## AIM OF THE TASK
Go through the records and extract every line with the word "current".

(Saved entries)
━━━━━━━━━━━━━━━━━━━━━━━━━━━━━━

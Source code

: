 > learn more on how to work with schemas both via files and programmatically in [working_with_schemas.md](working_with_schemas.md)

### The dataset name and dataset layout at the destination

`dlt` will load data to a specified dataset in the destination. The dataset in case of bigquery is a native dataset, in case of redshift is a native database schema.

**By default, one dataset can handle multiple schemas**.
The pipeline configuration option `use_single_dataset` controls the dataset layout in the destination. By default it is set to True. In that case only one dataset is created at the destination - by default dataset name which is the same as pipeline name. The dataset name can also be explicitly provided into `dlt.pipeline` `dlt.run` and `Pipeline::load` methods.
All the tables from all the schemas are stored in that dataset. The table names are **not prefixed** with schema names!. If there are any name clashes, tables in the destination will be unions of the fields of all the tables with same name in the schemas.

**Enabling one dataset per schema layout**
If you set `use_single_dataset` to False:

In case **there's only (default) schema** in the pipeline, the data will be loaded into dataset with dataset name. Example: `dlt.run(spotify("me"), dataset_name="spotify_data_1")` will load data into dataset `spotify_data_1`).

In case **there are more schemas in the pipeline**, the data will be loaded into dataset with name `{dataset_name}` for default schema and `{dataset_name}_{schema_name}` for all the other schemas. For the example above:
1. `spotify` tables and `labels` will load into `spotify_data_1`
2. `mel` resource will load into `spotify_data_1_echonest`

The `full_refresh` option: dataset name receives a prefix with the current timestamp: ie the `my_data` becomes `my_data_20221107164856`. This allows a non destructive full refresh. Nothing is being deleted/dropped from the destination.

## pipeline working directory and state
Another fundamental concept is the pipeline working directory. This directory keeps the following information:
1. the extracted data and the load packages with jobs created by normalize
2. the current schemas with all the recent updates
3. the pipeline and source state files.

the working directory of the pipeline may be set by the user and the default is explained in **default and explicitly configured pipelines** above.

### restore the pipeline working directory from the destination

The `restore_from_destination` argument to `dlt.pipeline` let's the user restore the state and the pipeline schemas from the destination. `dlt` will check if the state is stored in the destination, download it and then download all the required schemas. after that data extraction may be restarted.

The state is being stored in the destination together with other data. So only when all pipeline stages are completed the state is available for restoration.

━━━━━━━━━━━━━━━━━━━━━━━━━━━━━━

## RESULT FOR THIS TASK
The `full_refresh` option: dataset name receives a prefix with the current timestamp: ie the `my_data` becomes `my_data_20221107164856`. This allows a non destructive full refresh. Nothing is being deleted/dropped from the destination.
2. the current schemas with all the recent updates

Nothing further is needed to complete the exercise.